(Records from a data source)
┌────────
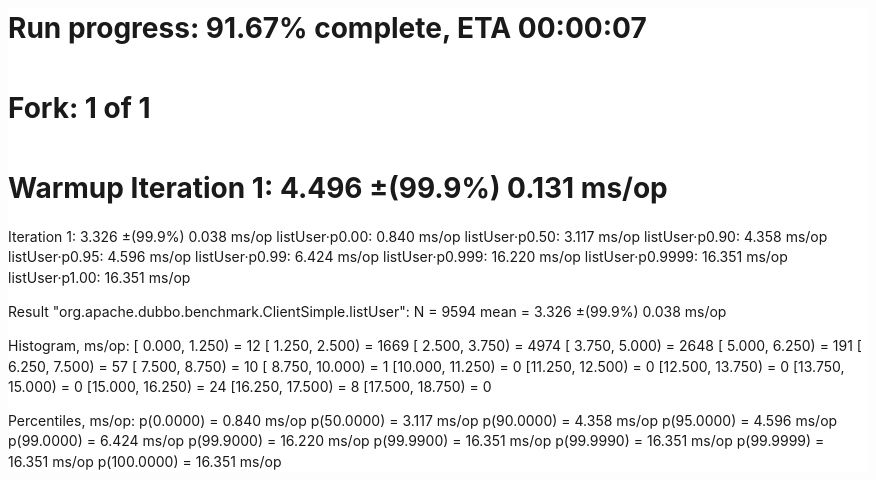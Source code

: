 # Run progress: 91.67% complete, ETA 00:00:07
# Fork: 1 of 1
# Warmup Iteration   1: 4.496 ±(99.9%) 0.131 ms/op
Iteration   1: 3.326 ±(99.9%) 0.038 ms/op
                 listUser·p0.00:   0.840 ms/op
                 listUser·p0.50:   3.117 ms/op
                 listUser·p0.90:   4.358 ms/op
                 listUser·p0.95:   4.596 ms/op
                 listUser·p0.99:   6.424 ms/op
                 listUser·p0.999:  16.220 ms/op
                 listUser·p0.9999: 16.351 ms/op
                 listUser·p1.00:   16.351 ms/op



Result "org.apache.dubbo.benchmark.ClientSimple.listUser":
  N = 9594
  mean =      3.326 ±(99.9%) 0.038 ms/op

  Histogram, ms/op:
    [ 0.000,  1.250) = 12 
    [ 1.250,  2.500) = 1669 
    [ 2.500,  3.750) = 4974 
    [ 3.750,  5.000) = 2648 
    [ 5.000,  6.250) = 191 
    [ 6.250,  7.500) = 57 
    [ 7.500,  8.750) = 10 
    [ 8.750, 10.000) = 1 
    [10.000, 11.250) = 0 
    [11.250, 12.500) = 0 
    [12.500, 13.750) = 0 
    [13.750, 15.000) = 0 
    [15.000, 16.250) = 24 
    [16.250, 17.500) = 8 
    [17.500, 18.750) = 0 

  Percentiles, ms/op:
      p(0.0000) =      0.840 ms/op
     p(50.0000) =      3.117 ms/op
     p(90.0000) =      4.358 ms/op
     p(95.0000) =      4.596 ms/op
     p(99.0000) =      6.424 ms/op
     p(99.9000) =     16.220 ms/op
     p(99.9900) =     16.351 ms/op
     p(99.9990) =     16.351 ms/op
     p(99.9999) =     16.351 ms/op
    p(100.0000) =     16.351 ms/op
└────────
Find each line above that contains "Iteration", and copy those lines.

# Warmup Iteration   1: 4.496 ±(99.9%) 0.131 ms/op
Iteration   1: 3.326 ±(99.9%) 0.038 ms/op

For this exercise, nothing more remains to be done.